Understanding how trade works

 

Economic history and economic theory are replete with examples showing that in the longer term interventionism and protectionism hardly have any chance of generating lasting benefit. In the past, they served rather for temporary protection of particular interests than the common good.


Heavily regulated isolated economies have historically not been successful in the long term. More or less prosperity for more or fewer people is as a rule associated with more or less freedom of trade. Innovation and competition as well as people and markets need rules of engagement and freedom to prosper. Stopping the clock doesn’t generate time, building walls doesn’t create space, restricting trade doesn’t create prosperity. Limitation benefits the redistribution of available resources rather than the creation of new resources.


Financial markets’ already observable pattern of reaction could continue. Investors might transfer funds from asset classes that are suffering from the expected measures to ones that are benefiting from them: from other currencies into US dollars, from shares in export-oriented companies in Europe and Asia to US shares – to mention just two examples. But when, as a consequence of politicians’ interventions, the US dollar apparently became too strong, the same politicians might think that immediate new – hitherto verbal – interventions were necessary. Not really a successful start to a supposedly new economic order. ‘The first time we are free, the second time we are servants’ and ‘The spirits I summoned up, I now cannot rid myself of’, Goethe wrote as long as 200 years ago.

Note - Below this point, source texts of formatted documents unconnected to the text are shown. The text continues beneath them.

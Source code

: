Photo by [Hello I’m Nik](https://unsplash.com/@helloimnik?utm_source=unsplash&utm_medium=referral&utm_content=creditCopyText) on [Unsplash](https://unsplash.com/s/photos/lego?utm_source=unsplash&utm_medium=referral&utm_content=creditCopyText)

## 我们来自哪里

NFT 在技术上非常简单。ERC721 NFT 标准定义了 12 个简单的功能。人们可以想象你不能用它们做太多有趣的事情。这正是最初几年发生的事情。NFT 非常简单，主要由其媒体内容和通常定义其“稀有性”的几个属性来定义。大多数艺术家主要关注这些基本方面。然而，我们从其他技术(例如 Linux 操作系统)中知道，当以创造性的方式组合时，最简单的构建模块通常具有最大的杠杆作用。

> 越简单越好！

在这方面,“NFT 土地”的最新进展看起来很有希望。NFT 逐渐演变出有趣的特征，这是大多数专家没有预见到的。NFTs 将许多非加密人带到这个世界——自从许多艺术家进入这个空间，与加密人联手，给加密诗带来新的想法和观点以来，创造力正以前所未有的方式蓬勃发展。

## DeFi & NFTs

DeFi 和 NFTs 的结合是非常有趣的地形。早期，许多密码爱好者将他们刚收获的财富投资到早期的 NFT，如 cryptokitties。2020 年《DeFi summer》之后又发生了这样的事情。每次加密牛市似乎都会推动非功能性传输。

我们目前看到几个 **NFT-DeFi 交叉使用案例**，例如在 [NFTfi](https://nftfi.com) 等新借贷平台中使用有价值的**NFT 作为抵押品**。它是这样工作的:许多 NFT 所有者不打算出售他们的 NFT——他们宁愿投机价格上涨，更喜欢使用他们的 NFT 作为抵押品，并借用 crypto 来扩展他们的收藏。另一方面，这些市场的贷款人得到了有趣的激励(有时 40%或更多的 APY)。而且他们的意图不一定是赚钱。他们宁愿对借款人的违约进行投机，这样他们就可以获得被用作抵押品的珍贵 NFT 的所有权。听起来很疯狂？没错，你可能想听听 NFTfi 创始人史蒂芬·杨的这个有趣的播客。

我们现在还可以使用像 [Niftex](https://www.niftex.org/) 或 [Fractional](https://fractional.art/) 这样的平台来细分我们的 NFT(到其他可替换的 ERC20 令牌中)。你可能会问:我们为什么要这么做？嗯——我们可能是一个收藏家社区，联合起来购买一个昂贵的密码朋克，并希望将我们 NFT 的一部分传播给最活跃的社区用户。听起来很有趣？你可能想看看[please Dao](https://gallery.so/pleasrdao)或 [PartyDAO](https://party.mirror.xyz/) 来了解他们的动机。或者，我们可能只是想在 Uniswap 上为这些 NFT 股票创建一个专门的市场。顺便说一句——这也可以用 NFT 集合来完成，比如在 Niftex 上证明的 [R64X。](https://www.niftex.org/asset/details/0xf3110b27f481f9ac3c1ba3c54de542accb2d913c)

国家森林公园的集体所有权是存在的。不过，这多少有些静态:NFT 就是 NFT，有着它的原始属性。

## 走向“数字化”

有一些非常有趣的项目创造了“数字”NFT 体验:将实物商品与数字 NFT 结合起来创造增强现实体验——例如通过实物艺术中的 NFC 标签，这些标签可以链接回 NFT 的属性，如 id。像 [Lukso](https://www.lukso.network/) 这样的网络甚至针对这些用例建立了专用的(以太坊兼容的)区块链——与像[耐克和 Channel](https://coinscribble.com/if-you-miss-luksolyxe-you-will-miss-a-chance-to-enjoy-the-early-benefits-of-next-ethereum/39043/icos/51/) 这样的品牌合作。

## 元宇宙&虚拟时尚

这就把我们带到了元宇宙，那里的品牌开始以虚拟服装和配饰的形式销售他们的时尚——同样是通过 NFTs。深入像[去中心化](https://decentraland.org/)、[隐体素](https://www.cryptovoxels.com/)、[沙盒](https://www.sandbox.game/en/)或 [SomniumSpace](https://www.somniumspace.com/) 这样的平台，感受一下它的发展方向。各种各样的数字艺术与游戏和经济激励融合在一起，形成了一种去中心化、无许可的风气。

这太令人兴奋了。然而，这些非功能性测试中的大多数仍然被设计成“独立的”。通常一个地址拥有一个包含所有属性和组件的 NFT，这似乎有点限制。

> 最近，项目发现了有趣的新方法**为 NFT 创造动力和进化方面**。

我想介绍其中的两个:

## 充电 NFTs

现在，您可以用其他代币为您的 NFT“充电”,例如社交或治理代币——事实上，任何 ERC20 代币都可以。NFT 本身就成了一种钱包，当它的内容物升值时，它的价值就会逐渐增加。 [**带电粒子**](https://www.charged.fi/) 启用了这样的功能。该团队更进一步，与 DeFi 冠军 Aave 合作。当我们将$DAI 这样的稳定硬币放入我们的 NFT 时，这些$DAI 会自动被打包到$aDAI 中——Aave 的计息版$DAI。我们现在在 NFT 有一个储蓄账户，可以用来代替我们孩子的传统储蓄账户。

As regards the longer-term effects, we return to two interlinked observations. First, that nowhere in the major industrial countries can politics withdraw from the realities of globalisation. Second, that open markets appear to be the economically superior response in the medium to long term. Open markets strengthen competition, promote innovation, increase influx of capital, improve investment conditions – including for domestic investors – and in the longer term increase a country’s growth potential. This potential, however, is often stifled by restrictive locally-driven political decisions, above all in order to provide a quick fix to meet current challenges, without taking into consideration their effects as a whole. In reality, economic-added value is threatened not by globalisation but by interventions that serve the interests of individuals and not the general public.


Therefore a replacement of globalisation and free trade by the state is not what is needed. This fundamental principle applies unrestrictedly, even today. What is crucial is the recognition that globalisation, with its international division of labour and the associated specialisation, differentiation and more intense competition, remains a strong driver of economic growth and prosperity. One should trust in market incentives, and for precisely this reason it is vital that one adjusts to a rapid change of pace, rather than try to ignore it.

So, in conclusion, we return to the point that we made earlier. Ever since Adam Smith, economists have been arguing that of all the well-known and achievable economic systems, the market economy is essentially the one that is superior to all the others in terms of its economic potential. Even though neither Adam Smith nor the economists after him have expressed it exactly in these terms, they nevertheless acknowledge the market economy as the order that mutually benefits all participants, one on which free and equal people can agree and that deserves recognition as a just order.


This requires courage and decisiveness on the part of politicians and companies, as well as readiness for change on the part of the people. People are by all means ready for change, but they want to know that any immediate privations will be worthwhile and that ultimately things will get better. Long-term economic gains may appear rather abstract, while the threat of short-term disruption can appear much more real. Moreover, public skepticism and confusion may be increased by the fact that appropriate reforms are often envisaged but implemented only half-heartedly due to concerns about people’s acceptance and political feasibility. This is a time for clear communication and the need for a solid commitment to continued free trade.